WORK ITEM: Reproduce the records exactly, but not the pictures.

PROVIDED RECORDS:
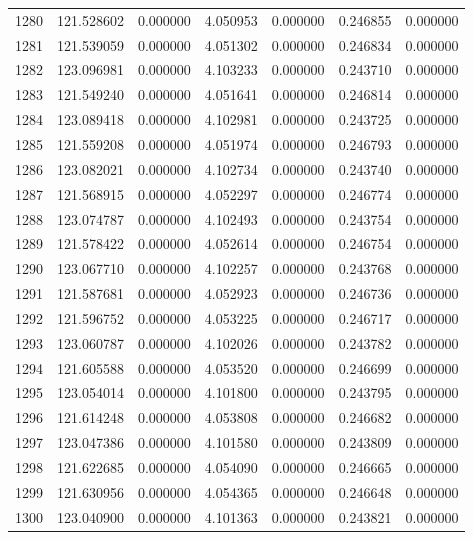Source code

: \begin{tabular}{rrrrrrr}
1280 & 121.528602 &    0.000000 &  4.050953 &    0.000000 &    0.246855 &  0.000000 \\
1281 & 121.539059 &    0.000000 &  4.051302 &    0.000000 &    0.246834 &  0.000000 \\
1282 & 123.096981 &    0.000000 &  4.103233 &    0.000000 &    0.243710 &  0.000000 \\
1283 & 121.549240 &    0.000000 &  4.051641 &    0.000000 &    0.246814 &  0.000000 \\
1284 & 123.089418 &    0.000000 &  4.102981 &    0.000000 &    0.243725 &  0.000000 \\
1285 & 121.559208 &    0.000000 &  4.051974 &    0.000000 &    0.246793 &  0.000000 \\
1286 & 123.082021 &    0.000000 &  4.102734 &    0.000000 &    0.243740 &  0.000000 \\
1287 & 121.568915 &    0.000000 &  4.052297 &    0.000000 &    0.246774 &  0.000000 \\
1288 & 123.074787 &    0.000000 &  4.102493 &    0.000000 &    0.243754 &  0.000000 \\
1289 & 121.578422 &    0.000000 &  4.052614 &    0.000000 &    0.246754 &  0.000000 \\
1290 & 123.067710 &    0.000000 &  4.102257 &    0.000000 &    0.243768 &  0.000000 \\
1291 & 121.587681 &    0.000000 &  4.052923 &    0.000000 &    0.246736 &  0.000000 \\
1292 & 121.596752 &    0.000000 &  4.053225 &    0.000000 &    0.246717 &  0.000000 \\
1293 & 123.060787 &    0.000000 &  4.102026 &    0.000000 &    0.243782 &  0.000000 \\
1294 & 121.605588 &    0.000000 &  4.053520 &    0.000000 &    0.246699 &  0.000000 \\
1295 & 123.054014 &    0.000000 &  4.101800 &    0.000000 &    0.243795 &  0.000000 \\
1296 & 121.614248 &    0.000000 &  4.053808 &    0.000000 &    0.246682 &  0.000000 \\
1297 & 123.047386 &    0.000000 &  4.101580 &    0.000000 &    0.243809 &  0.000000 \\
1298 & 121.622685 &    0.000000 &  4.054090 &    0.000000 &    0.246665 &  0.000000 \\
1299 & 121.630956 &    0.000000 &  4.054365 &    0.000000 &    0.246648 &  0.000000 \\
1300 & 123.040900 &    0.000000 &  4.101363 &    0.000000 &    0.243821 &  0.000000 \\

\end{tabular}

RESPONSE AREA:
Source code

: \begin{tabular}{rrrrrrr}
1280 & 121.528602 &    0.000000 &  4.050953 &    0.000000 &    0.246855 &  0.000000 \\
1281 & 121.539059 &    0.000000 &  4.051302 &    0.000000 &    0.246834 &  0.000000 \\
1282 & 123.096981 &    0.000000 &  4.103233 &    0.000000 &    0.243710 &  0.000000 \\
1283 & 121.549240 &    0.000000 &  4.051641 &    0.000000 &    0.246814 &  0.000000 \\
1284 & 123.089418 &    0.000000 &  4.102981 &    0.000000 &    0.243725 &  0.000000 \\
1285 & 121.559208 &    0.000000 &  4.051974 &    0.000000 &    0.246793 &  0.000000 \\
1286 & 123.082021 &    0.000000 &  4.102734 &    0.000000 &    0.243740 &  0.000000 \\
1287 & 121.568915 &    0.000000 &  4.052297 &    0.000000 &    0.246774 &  0.000000 \\
1288 & 123.074787 &    0.000000 &  4.102493 &    0.000000 &    0.243754 &  0.000000 \\
1289 & 121.578422 &    0.000000 &  4.052614 &    0.000000 &    0.246754 &  0.000000 \\
1290 & 123.067710 &    0.000000 &  4.102257 &    0.000000 &    0.243768 &  0.000000 \\
1291 & 121.587681 &    0.000000 &  4.052923 &    0.000000 &    0.246736 &  0.000000 \\
1292 & 121.596752 &    0.000000 &  4.053225 &    0.000000 &    0.246717 &  0.000000 \\
1293 & 123.060787 &    0.000000 &  4.102026 &    0.000000 &    0.243782 &  0.000000 \\
1294 & 121.605588 &    0.000000 &  4.053520 &    0.000000 &    0.246699 &  0.000000 \\
1295 & 123.054014 &    0.000000 &  4.101800 &    0.000000 &    0.243795 &  0.000000 \\
1296 & 121.614248 &    0.000000 &  4.053808 &    0.000000 &    0.246682 &  0.000000 \\
1297 & 123.047386 &    0.000000 &  4.101580 &    0.000000 &    0.243809 &  0.000000 \\
1298 & 121.622685 &    0.000000 &  4.054090 &    0.000000 &    0.246665 &  0.000000 \\
1299 & 121.630956 &    0.000000 &  4.054365 &    0.000000 &    0.246648 &  0.000000 \\
1300 & 123.040900 &    0.000000 &  4.101363 &    0.000000 &    0.243821 &  0.000000 \\

\end{tabular}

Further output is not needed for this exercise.